Hopes of reversing antibiotic resistance
Two recent studies led by the University of Bristol provide significant new hope in the fight against antibiotic resistance. By identifying what makes some bacteria resistant to the most commonly prescribed antibiotics, and how this can be reversed, the findings have demonstrated potentially life saving consequences and could help reverse the tide of antibiotic resistance.
Resistance to antibiotics is becoming increasingly prevalent and threatens to undermine healthcare systems across the globe. Antibiotics including penicillins, cephalosporins and carbapenems are known as β-lactams and are the most commonly prescribed worldwide.
The University of Bristol reports that, in the first paper its researchers defined the relative importance of two mechanisms associated with β-lactam antibiotic resistance. In one bacteria restrict the entry of antibiotics into the cell, in the other bacteria produce an enzyme (a β-lactamase), which destroys any antibiotic that gets into the cell. The latter was found to be the more important of the two mechanisms. These findings imply that if chemicals could be developed to inhibit β-lactamase enzymes, a significant proportion of antibiotic resistance could successfully be reversed.
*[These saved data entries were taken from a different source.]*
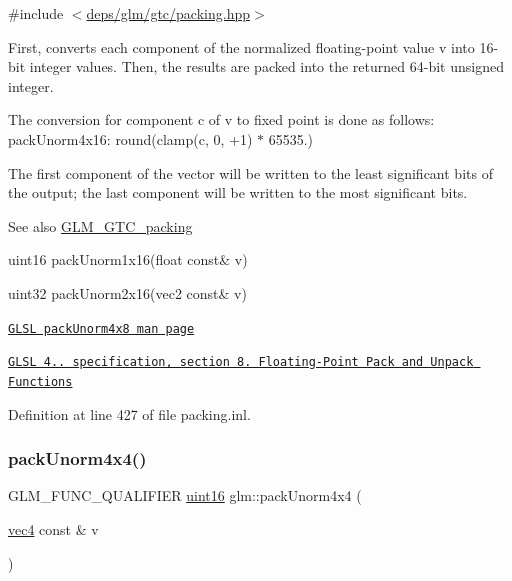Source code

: {\ttfamily \#include $<$\hyperlink{gtc_2packing_8hpp}{deps/glm/gtc/packing.\+hpp}$>$}

First, converts each component of the normalized floating-\/point value v into 16-\/bit integer values. Then, the results are packed into the returned 64-\/bit unsigned integer.

The conversion for component c of v to fixed point is done as follows\+: pack\+Unorm4x16\+: round(clamp(c, 0, +1) $\ast$ 65535.)

The first component of the vector will be written to the least significant bits of the output; the last component will be written to the most significant bits.

\begin{DoxySeeAlso}{See also}
\hyperlink{group__gtc__packing}{G\+L\+M\+\_\+\+G\+T\+C\+\_\+packing} 

uint16 pack\+Unorm1x16(float const\& v) 

uint32 pack\+Unorm2x16(vec2 const\& v) 

\href{http://www.opengl.org/sdk/docs/manglsl/xhtml/packUnorm4x8.xml}{\tt G\+L\+SL pack\+Unorm4x8 man page} 

\href{http://www.opengl.org/registry/doc/GLSLangSpec.4.20.8.pdf}{\tt G\+L\+SL 4.. specification, section 8. Floating-\/\+Point Pack and Unpack Functions} 
\end{DoxySeeAlso}


Definition at line 427 of file packing.\+inl.

\mbox{\label{group__gtc__packing_gad493c9f130e91dd8a4b360b05dcea573}} 
\subsubsection{\texorpdfstring{pack\+Unorm4x4()}{packUnorm4x4()}}
{\footnotesize\ttfamily G\+L\+M\+\_\+\+F\+U\+N\+C\+\_\+\+Q\+U\+A\+L\+I\+F\+I\+ER \hyperlink{group__gtc__type__precision_gad8c2939e1fdd8e5828b31d95c52255d5}{uint16} glm\+::pack\+Unorm4x4 (\begin{DoxyParamCaption}\item[{\hyperlink{group__core__types_ga5881b1b022d7fd1b7218f5916532dd02}{vec4} const \&}]{v }\end{DoxyParamCaption})}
Building on these findings, and working in partnership with chemists at the University of Oxford and the University of Leeds, in the second paper, University of Bristol researchers studied the effectiveness of two types of β-lactamase enzyme inhibitor in a bacterium known to be highly resistant to common antibiotics.
The World Health Organisation recently placed cephalosporin and carbapenem resistant Gram-negative bacteria of the Enterobacteriaceae and Non-Fermenter groups at the top of its Priority List of Pathogens where Research and Development of novel treatment strategies is needed. The first paper investigated cephalosporin and carbapenem resistance in Klebsiella pneumoniae, one of the most clinically important members of the Enterobacteriaceae group.
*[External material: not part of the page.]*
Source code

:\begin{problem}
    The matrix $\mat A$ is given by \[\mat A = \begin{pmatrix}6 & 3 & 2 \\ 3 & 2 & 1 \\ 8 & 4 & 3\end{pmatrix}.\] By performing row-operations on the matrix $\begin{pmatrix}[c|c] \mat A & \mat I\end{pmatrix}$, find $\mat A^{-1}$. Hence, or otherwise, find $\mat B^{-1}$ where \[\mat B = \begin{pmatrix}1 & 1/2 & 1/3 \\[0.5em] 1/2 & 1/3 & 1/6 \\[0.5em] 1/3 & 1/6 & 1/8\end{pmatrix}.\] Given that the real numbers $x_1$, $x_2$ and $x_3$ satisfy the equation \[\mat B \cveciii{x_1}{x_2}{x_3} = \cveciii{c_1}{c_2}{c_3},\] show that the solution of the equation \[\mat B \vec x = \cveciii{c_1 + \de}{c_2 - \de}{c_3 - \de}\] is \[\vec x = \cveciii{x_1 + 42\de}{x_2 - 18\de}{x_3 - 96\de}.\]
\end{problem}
Using a variety of approaches, the authors studied avibactam, an inhibitor that has recently been introduced into clinical practice, and a “bicyclic boronate” inhibitor, which was first reported by the team in 2016. They found both inhibitors failed to consistently protect the β-lactam antibiotic, ceftazidime, from attack by the β-lactamase enzyme. However, when paired with a different β-lactam antibiotic, aztreonam, the inhibitors worked extremely well and killed some of the most resistant bacteria ever seen in the clinic.
In the second paper, researchers studied the abilities of two β-lactamase inhibitors to reverse cephalosporin and carbapenem resistance in a member of the Non-Fermenter group, Stenotrophomonas maltophilia. This bacterium causes severe infections in immunocompromised patients and is usually resistant to all β-lactam antibiotics because it produces two β-lactamase enzymes.
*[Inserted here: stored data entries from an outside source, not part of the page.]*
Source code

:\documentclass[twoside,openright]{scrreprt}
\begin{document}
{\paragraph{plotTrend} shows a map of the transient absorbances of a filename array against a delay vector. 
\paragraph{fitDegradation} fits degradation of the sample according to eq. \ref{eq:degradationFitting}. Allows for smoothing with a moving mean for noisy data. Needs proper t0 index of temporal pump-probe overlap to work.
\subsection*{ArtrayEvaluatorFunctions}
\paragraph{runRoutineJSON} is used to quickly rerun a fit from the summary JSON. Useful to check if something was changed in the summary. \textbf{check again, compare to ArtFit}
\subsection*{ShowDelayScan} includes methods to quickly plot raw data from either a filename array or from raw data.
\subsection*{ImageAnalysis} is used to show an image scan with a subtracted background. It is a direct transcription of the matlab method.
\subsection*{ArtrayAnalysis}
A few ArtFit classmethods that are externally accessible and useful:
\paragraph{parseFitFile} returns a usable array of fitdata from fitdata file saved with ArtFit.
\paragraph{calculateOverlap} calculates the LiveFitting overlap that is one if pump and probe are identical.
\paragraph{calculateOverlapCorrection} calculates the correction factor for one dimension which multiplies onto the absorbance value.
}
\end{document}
Dr Matthew Avison, Reader in Molecular Bacteriology from the University of Bristol’s School of Cellular & Molecular Medicine, and senior author for both studies said “Our bacteriology research has further demonstrated that β-lactamases are the real “Achilles heel” of antibiotic resistance in bacteria that kill thousands of people in the UK every year. Structural/mechanistic work on β-lactamase enzymes, including that led by my colleague Dr Jim Spencer, is helping to drive the discovery of wave after wave of β-lactamase inhibitors, including the potentially game-changing bicyclic boronate class, shown to be effective in our research, and recently successful in phase one clinical trials.
“Two β-lactamase inhibitors have recently been licenced for clinical use: avibactam and vaborbactam. Our work shows that avibactam might more successfully be deployed with aztreonam instead of ceftazidime as its antibiotic partner. We are delighted to see that this combination has entered clinical trials, and has recently saved the life of a patient in the USA who was suffering from a previously untreatable infection. This is an exciting time for researchers studying β-lactamase inhibitors. At the risk of sounding like King Canute, it is the first time for a decade that there is some genuine positivity about our ability to turn back the rising tide of β-lactam antibiotic resistance.”